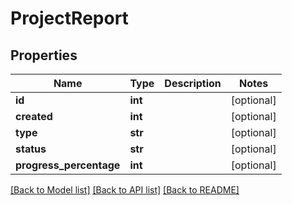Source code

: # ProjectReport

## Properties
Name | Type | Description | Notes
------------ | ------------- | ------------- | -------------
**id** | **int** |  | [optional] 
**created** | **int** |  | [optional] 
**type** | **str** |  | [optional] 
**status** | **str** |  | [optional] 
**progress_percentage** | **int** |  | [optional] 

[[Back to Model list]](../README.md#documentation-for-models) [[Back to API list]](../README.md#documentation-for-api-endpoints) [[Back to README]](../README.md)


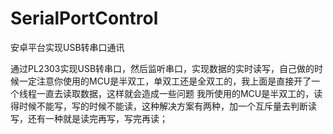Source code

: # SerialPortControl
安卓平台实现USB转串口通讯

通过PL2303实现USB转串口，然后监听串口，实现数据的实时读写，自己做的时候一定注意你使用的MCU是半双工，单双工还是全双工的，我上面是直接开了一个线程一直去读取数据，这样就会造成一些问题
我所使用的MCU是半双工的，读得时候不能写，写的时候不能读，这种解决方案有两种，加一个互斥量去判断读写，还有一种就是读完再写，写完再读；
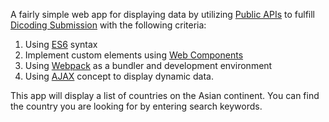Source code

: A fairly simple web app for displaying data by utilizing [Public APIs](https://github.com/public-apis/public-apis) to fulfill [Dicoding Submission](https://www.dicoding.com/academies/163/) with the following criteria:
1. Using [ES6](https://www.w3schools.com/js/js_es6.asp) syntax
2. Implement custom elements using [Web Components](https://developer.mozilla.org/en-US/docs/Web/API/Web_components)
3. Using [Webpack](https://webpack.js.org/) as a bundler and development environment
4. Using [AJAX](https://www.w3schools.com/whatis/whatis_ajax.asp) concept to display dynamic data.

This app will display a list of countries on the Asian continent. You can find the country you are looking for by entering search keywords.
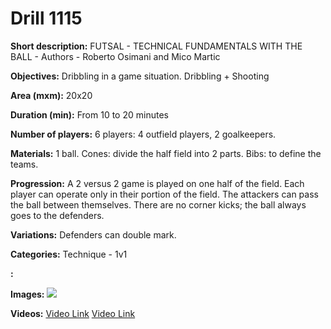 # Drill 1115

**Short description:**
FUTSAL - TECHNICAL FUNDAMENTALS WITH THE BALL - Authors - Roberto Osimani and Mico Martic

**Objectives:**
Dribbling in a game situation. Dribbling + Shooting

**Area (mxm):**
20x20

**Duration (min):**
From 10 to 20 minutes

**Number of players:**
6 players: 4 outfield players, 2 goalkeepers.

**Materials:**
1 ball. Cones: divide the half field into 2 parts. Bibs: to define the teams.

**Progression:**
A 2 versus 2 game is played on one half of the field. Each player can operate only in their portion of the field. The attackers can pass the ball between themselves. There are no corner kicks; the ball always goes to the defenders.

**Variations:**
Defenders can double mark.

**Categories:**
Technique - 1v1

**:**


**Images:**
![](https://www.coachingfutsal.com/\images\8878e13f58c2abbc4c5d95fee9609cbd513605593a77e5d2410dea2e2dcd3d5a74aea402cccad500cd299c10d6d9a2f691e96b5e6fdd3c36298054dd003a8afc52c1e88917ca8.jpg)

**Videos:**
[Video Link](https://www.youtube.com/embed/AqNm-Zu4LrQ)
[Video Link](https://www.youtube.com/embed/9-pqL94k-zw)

Problem details:
For the listing above, say how many lines hold the word "data". Nothing but the number is needed.

Written answer:
2